For Beshear to win, Bacon said he needs to once again flip some Republicans, since Kentucky is currently primarily red. 

“For President Biden, he mostly just needs to win the votes of Democrats and swing voters to get elected,” Bacon said. “But Andy Beshear, he has to win actual Republicans to be elected. The state is so Republican that he needs to win actual Republicans. He also needs some Republicans who are conservative to just decide, ‘Andy Beshear is okay. I just need to skip this election.’” 

Cross said that Beshear has a strong record when it comes to economic development, but that it’s a topic that is often hard to get voters to pay attention to.  

“Beshear has got a great economic development record to run on,” Cross said. “I wondered, at the start of this race, if people would attach as much importance to that issue as they had in the past because politics seem so much more focused today on social issues and national issues. We live in the area of Donald Trump and social media. People really aren’t paying close attention to what a governor does… But when you have a record like Beshear’s, I think it’s still a pretty good selling point.”
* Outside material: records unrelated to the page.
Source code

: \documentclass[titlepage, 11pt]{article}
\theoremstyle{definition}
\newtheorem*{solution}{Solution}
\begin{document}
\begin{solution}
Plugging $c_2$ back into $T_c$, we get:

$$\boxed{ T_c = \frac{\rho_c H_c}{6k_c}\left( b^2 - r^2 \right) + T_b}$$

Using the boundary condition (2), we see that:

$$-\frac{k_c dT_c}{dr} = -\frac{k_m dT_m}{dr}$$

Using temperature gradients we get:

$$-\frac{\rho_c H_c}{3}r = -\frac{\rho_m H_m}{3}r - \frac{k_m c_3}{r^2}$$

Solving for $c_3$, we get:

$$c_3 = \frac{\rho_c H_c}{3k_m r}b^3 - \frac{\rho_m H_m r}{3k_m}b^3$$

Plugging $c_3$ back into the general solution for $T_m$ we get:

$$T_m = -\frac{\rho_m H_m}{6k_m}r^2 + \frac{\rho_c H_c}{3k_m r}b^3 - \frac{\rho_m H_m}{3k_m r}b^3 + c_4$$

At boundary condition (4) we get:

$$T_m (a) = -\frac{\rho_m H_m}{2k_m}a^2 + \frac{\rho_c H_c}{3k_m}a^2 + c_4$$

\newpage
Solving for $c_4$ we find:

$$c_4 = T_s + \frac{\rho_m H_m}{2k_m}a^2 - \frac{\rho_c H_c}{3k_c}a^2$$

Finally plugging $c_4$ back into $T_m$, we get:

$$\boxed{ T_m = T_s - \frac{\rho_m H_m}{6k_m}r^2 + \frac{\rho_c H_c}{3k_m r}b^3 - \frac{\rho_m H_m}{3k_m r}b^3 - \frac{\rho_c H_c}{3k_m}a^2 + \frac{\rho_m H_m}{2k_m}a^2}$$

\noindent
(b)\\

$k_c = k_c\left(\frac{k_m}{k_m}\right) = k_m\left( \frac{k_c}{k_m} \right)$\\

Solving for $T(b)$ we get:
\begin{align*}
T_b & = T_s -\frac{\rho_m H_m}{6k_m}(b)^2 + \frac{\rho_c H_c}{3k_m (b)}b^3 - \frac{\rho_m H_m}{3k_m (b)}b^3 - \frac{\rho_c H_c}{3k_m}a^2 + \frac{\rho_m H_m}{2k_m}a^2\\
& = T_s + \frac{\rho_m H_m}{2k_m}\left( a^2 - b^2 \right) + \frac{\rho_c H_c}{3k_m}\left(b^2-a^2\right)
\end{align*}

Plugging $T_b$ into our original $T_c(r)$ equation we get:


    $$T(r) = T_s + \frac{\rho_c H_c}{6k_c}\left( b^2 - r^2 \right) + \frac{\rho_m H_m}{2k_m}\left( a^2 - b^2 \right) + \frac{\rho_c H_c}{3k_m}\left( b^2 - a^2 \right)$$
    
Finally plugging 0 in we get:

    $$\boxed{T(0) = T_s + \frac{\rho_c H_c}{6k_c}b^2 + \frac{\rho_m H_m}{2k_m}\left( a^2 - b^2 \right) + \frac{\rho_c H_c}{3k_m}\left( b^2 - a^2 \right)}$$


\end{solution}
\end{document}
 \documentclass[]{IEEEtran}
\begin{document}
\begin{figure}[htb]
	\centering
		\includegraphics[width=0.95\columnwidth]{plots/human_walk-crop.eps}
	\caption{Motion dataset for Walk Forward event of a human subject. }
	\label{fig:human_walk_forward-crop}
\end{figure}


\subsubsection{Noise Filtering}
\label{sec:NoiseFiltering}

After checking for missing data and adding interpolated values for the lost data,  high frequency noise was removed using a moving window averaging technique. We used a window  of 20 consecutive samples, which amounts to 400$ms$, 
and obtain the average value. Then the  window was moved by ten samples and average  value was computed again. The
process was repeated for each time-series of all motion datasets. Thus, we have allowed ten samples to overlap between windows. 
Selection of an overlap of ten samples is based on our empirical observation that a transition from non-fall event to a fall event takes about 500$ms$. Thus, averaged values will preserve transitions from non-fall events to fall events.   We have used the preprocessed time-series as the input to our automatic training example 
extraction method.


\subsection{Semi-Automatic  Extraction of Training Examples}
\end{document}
The Beshear campaign claims responsibility for $27 billion in new private sector investments, including the $6 billion investment at BlueOval SK Battery Park in Hardin County and the $2 billion investment at AESC Gigafactory in Warren County.

Jason Bailey, who is executive director of the research organization Kentucky Center For Economic Policy, called the battery plants “a really big deal,” but cautioned that there’s still progress to be made. 

“There are still outstanding questions about the quality of those jobs, and that’s why the UAW strike plays a big role in terms of the outcome of that, and how that will affect those jobs, because we’ve also seen declining job quality in the auto industry from what it once was,” Bailey said. “So, it’s really important that Kentucky participates in the transition that’s coming, and those plants give us a good start toward that.”